After a couple more minutes, and with promises to keep them updated about when I make it home, we hang up. I settle back into the soft cushions on Irving’s couch, and it’s just a few more minutes after that before he reappears from outside.

He claimed he needed to get a couple of things done in his shop, but I’m almost certain that was a fib to give me some privacy to talk to my friends.

As he shrugs off his jacket and comes to join me on the couch, that little bit of consideration is just one more thing to admire about him. It’s one more sappy, gooey ache in my chest, and one more reason I’m determined to find out if I’m the only one feeling this way.

8

Irving

By the end of Holly’s second day with me, one thing is very clear.

I’ve got it bad for my temporary house guest.

I can’t remember the last time I met someone I felt so instantly comfortable with. In the steady stream of conversation we keep up throughout the day and the times we lapse into easy silence, there’s never a moment of discomfort. Even when she casually drops in a question about whether or not I’m dating anyone and sends my heart leaping into my throat, a sensation that’s only amplified by her small, unreadable smile when I tell her I’m not. It gives me hope I shouldn’t feel that I might not be losing my mind here.

It doesn’t hurt that Holly’s absolutely stunning. I have to keep giving myself reminders not to stare when all I want is to admire the gleam of her golden hair, the adorable little dimples in her cheeks, the sparkle in her eyes when they catch the firelight.

The logical part of me knows I should question it more. I shouldn’t feel so much so fast.

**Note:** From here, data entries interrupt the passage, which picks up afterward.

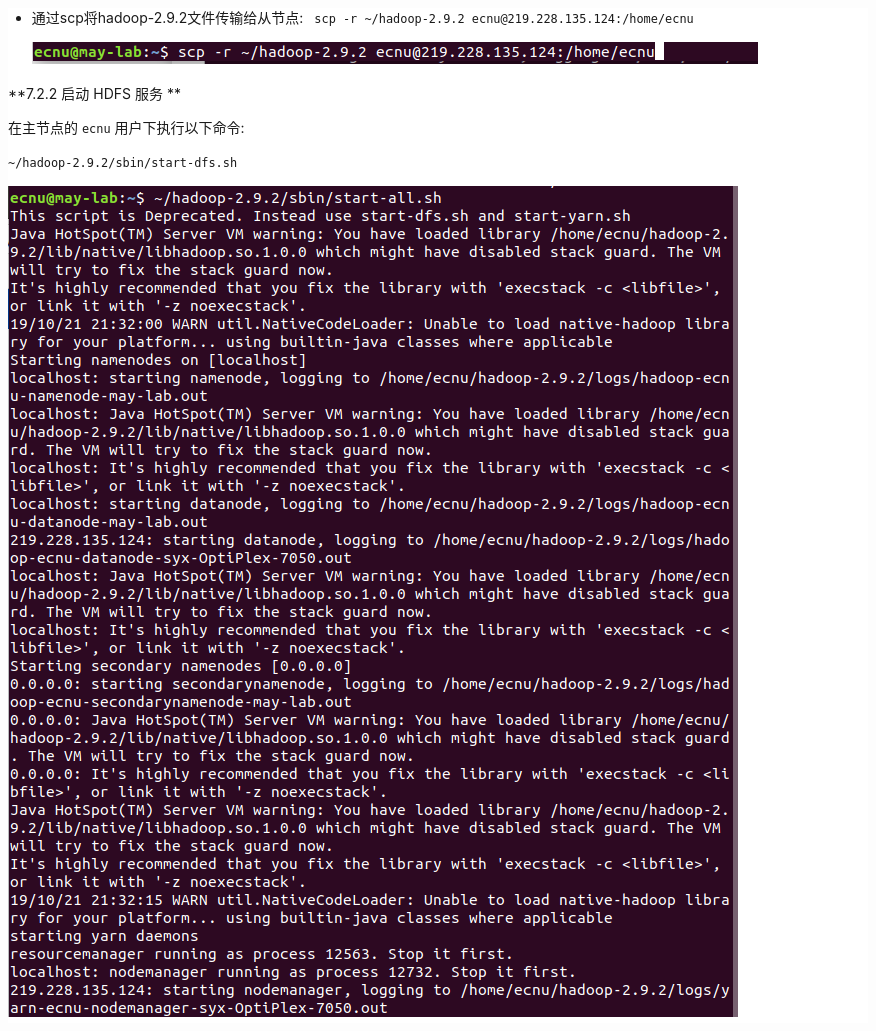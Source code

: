 - 通过scp将hadoop-2.9.2文件传输给从节点: ` scp -r ~/hadoop-2.9.2 ecnu@219.228.135.124:/home/ecnu`

   ![s2.5.0.1](pictures/pic/s2.5.0.1.png)

**7.2.2 启动 HDFS 服务 **

在主节点的 `ecnu` 用户下执行以下命令:

```shell
~/hadoop-2.9.2/sbin/start-dfs.sh
```

![s2.5.0](pictures/pic/s2.5.0.png)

I should keep some perspective and some distance and I shouldn’t forget this will all be over when she leaves in a couple of days.

The less logical part of me, though…

The less logical part of me marvels over how any of this is possible. It makes me wonder just how often in life I’ll meet someone I connect with so easily. Effortless, the time we spend together, like we’ve known each other all our lives.

Grizzly shifters aren’t so fortunate—or unfortunate, I suppose, depending on who you ask—to have fated mates like some other kinds of paranormals do. If we did, though, I imagine it would feel like this.

Easy. Natural. Like the answer to a question I never knew to ask or the first deep, gasping breath taken after being underwater.

But I can’t let myself go there.

As soon as the roads are passable, I’ll get her down the mountain.

The old truck I drive hasn’t been starting reliably for the past couple of weeks, but I’ll figure something out. I can call Vic to give her a ride, or get my buddy Emery from the other side of the mountain to come out and take a look at what I suspect is a faulty alternator. I’d meant to get on that before the blizzard, but it hadn’t seemed all that urgent.

It doesn’t seem urgent now, either. Not when it means that as soon as the truck is back up and running, Holly will leave, but that’s a problem for tomorrow.

Today, we’ve got a little more time to spend together. The snow is still falling and the fire’s still warm, and the unexpected woman who came crashing into my life makes it all so much brighter.

With that in mind, I resolve to keep my head on straight.

I resolve to quit gawking at her, to stop all those unreasonable thoughts right in their tracks.

It’s resolve that only lasts as long as it takes Holly to step out of the bathroom, where she’d been changing from her hiking clothes into something more comfortable.

She’s wearing nothing more than the plaid flannel button-down I gave her a few minutes ago. It hits her at mid-thigh and leaves her shapely legs on full display. All that soft golden skin of hers gleams in the low light from the flames dancing in the hearth.

My mouth goes dry. “Didn’t need the pants?”

Holly shrugs, tugging gently at the shirt. “Well, this is basically a dress on me, and it’s plenty warm with the fire, so I figured they weren’t necessary.”

She walks over and holds the discarded sweats in question out to me, with some expression on her face I can’t quite read. Her lips are turned up at the corners and there’s a sparkle of… something in her eye. Some small teasing challenge, like she’s just waiting for me to say something else, do something else, pull her into my arms and—

Nope. Not going there.

If she’s more comfortable this way, that’s fine. I don’t need to be a godsdamned creep about it.

We settle onto the couch and sit in silence for a couple of minutes, watching the snow fall outside the window. The fire crackles and pops, and I’m far too aware of how easily I could reach for her, tug her to me, have her sprawled across my lap in seconds.